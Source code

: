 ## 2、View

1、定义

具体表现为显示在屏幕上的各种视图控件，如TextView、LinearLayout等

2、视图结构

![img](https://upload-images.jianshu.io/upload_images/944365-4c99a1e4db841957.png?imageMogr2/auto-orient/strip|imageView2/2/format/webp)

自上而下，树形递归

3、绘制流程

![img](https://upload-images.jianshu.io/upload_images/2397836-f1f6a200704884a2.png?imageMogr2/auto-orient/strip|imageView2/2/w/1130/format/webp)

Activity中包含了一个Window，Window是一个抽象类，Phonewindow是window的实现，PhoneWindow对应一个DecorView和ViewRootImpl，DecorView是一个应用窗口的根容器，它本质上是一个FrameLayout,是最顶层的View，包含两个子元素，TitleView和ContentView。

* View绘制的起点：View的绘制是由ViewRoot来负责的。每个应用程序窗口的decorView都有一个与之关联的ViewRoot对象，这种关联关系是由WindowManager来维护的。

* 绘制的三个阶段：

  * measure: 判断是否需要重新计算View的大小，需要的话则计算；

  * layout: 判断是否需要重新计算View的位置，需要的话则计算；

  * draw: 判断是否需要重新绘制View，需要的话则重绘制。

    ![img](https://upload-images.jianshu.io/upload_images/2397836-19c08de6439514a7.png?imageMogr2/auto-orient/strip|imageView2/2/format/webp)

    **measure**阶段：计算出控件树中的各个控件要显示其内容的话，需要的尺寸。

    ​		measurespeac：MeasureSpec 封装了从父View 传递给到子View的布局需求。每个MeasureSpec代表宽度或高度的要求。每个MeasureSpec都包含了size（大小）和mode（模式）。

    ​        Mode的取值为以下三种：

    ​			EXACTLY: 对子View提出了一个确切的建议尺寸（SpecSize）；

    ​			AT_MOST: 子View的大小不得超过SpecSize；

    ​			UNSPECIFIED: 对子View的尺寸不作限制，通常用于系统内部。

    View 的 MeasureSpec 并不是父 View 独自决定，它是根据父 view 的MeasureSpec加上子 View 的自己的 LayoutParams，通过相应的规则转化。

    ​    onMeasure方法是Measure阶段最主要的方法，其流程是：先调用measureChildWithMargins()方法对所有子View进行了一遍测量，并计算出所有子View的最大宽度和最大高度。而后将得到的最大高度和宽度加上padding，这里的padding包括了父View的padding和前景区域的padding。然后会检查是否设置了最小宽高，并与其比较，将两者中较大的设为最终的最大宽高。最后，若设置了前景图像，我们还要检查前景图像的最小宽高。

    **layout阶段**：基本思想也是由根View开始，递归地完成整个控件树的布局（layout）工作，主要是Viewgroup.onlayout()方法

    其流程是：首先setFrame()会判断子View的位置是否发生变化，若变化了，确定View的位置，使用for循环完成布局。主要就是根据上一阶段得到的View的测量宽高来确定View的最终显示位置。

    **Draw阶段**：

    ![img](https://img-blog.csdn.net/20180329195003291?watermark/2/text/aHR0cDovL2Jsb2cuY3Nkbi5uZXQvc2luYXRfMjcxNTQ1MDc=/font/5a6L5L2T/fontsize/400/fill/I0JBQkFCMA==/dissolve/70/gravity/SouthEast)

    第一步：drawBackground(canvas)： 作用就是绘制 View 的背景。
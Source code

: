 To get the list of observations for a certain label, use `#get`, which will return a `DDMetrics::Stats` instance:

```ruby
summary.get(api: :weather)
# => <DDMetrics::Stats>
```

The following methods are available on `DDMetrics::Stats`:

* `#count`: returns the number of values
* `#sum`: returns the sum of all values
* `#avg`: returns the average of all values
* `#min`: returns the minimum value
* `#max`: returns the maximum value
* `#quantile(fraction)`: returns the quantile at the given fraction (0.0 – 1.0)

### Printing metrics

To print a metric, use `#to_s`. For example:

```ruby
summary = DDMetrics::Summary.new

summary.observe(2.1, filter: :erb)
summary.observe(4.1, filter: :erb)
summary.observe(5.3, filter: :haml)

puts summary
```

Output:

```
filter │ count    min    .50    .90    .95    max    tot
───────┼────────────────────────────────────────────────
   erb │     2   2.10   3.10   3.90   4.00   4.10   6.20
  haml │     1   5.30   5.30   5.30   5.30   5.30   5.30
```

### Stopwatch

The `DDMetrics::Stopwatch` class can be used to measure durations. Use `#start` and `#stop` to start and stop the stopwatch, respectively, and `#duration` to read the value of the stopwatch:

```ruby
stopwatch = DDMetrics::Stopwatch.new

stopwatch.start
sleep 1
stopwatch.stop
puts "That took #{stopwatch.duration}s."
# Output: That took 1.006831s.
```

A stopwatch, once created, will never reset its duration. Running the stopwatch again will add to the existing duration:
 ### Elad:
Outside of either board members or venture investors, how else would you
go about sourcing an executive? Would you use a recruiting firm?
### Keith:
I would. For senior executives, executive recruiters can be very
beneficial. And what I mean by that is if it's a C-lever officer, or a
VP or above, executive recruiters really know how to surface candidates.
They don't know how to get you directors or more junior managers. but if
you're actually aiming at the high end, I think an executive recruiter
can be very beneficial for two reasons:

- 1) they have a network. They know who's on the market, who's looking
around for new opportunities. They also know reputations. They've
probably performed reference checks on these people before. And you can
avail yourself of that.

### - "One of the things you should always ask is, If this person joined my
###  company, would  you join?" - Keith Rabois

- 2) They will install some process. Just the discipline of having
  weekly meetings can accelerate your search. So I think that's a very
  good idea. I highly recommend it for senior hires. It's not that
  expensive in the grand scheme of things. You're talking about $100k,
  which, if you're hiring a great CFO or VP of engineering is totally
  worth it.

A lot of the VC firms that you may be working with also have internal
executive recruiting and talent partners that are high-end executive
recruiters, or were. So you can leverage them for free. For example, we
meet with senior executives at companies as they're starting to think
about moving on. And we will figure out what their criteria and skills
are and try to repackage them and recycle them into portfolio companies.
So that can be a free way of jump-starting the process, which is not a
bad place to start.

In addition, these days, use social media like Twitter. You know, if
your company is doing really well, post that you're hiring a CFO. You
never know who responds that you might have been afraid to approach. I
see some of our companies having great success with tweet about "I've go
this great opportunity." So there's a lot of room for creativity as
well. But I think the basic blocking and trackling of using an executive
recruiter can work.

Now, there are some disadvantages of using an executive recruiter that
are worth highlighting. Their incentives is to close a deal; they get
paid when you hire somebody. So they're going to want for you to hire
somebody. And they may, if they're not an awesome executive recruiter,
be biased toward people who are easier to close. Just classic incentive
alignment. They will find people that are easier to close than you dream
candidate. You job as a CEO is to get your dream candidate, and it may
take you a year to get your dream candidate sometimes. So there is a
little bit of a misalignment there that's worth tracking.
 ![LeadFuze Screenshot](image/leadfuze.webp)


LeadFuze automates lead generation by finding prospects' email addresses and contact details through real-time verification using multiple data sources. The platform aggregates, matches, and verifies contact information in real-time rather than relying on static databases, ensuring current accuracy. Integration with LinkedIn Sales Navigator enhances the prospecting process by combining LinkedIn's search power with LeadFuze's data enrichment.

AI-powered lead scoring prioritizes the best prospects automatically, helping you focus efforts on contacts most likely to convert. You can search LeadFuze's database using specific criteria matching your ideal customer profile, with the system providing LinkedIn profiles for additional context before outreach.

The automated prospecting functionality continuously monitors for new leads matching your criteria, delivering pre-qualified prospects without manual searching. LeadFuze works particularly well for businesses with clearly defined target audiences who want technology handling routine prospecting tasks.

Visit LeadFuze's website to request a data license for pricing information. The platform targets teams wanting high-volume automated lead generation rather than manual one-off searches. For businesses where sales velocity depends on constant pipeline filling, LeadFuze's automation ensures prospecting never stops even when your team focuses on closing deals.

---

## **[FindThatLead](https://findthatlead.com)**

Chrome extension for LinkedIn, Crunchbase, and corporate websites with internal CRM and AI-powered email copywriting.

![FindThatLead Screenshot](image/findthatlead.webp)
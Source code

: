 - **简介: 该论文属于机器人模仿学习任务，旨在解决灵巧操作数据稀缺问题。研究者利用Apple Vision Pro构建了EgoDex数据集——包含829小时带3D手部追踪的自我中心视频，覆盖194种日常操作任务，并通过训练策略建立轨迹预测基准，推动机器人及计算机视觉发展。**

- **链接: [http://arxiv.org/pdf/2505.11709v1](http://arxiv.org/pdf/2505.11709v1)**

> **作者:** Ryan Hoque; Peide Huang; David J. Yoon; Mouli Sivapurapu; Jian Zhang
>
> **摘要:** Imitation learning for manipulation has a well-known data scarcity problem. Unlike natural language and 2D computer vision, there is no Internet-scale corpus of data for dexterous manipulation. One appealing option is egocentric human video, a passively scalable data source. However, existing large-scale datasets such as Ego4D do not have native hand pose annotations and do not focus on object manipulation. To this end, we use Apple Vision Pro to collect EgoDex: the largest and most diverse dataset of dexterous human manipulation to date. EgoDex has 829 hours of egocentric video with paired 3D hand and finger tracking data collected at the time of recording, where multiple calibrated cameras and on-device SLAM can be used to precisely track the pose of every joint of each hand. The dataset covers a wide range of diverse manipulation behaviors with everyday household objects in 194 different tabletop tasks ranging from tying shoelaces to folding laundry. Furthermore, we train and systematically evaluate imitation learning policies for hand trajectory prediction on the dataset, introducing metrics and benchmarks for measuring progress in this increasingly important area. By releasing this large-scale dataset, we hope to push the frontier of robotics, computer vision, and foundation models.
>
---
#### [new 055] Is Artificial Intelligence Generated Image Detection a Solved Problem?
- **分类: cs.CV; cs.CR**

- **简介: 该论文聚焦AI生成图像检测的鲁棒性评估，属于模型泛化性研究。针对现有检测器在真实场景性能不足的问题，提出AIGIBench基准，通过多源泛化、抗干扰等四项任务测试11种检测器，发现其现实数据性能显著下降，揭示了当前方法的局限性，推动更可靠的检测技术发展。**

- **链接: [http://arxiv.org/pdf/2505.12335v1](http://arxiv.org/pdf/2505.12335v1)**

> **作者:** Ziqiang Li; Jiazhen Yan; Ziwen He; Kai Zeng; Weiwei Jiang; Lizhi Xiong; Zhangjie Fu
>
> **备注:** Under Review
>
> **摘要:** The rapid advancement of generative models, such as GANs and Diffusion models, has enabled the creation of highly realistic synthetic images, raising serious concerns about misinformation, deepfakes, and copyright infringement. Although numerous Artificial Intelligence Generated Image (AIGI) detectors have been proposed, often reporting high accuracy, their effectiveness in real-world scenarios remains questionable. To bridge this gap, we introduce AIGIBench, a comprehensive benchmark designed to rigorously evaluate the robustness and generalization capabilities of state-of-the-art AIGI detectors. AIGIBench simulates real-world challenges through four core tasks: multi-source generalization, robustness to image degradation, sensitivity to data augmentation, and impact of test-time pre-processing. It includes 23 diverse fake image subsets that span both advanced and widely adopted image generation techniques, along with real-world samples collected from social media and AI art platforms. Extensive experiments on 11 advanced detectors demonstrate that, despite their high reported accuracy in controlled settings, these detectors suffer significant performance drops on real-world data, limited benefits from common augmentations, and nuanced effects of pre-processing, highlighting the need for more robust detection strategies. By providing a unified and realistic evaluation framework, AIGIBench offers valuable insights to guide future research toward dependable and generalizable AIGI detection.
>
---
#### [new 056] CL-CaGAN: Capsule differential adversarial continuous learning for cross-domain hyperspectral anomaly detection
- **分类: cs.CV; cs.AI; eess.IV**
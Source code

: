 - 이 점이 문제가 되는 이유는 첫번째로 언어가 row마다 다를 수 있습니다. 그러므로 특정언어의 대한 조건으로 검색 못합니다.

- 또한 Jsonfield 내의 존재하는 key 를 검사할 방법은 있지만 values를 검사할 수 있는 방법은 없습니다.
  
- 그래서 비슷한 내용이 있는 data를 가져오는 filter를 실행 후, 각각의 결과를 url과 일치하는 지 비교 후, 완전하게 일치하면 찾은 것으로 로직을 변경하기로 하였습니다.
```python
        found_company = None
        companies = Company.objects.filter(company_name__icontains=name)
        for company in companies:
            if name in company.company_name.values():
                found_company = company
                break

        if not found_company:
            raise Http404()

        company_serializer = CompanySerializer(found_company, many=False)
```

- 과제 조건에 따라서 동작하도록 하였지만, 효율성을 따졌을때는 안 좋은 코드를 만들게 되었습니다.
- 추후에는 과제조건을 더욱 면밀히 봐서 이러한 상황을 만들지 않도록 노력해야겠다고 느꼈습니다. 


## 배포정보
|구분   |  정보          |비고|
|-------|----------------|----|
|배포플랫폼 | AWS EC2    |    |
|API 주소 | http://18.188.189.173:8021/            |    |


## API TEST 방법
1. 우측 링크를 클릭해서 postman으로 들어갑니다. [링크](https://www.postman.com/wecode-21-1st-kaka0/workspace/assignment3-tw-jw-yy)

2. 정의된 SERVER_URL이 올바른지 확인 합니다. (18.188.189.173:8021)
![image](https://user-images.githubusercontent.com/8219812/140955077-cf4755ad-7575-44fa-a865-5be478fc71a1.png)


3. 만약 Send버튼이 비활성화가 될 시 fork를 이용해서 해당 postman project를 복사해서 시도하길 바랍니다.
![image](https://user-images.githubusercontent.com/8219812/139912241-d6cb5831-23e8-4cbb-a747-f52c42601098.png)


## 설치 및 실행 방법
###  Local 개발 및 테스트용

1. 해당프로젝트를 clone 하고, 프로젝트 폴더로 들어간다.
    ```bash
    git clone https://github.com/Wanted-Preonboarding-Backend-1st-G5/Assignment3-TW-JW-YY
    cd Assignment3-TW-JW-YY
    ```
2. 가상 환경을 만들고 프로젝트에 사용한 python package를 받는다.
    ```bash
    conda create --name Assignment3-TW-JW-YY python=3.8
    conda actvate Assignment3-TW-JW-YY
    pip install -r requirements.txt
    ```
======
* **What you should do**
Within the listing above, give again exactly every line from the line with "Outside of either" through the line with "see some of", both included, and no other line.

* **Result for this task**
Outside of either board members or venture investors, how else would you
go about sourcing an executive? Would you use a recruiting firm?
### Keith:
I would. For senior executives, executive recruiters can be very
beneficial. And what I mean by that is if it's a C-lever officer, or a
VP or above, executive recruiters really know how to surface candidates.
They don't know how to get you directors or more junior managers. but if
you're actually aiming at the high end, I think an executive recruiter
can be very beneficial for two reasons:

- 1) they have a network. They know who's on the market, who's looking
around for new opportunities. They also know reputations. They've
probably performed reference checks on these people before. And you can
avail yourself of that.

### - "One of the things you should always ask is, If this person joined my
###  company, would  you join?" - Keith Rabois

- 2) They will install some process. Just the discipline of having
  weekly meetings can accelerate your search. So I think that's a very
  good idea. I highly recommend it for senior hires. It's not that
  expensive in the grand scheme of things. You're talking about $100k,
  which, if you're hiring a great CFO or VP of engineering is totally
  worth it.

A lot of the VC firms that you may be working with also have internal
executive recruiting and talent partners that are high-end executive
recruiters, or were. So you can leverage them for free. For example, we
meet with senior executives at companies as they're starting to think
about moving on. And we will figure out what their criteria and skills
are and try to repackage them and recycle them into portfolio companies.
So that can be a free way of jump-starting the process, which is not a
bad place to start.

In addition, these days, use social media like Twitter. You know, if
your company is doing really well, post that you're hiring a CFO. You
never know who responds that you might have been afraid to approach. I
see some of our companies having great success with tweet about "I've go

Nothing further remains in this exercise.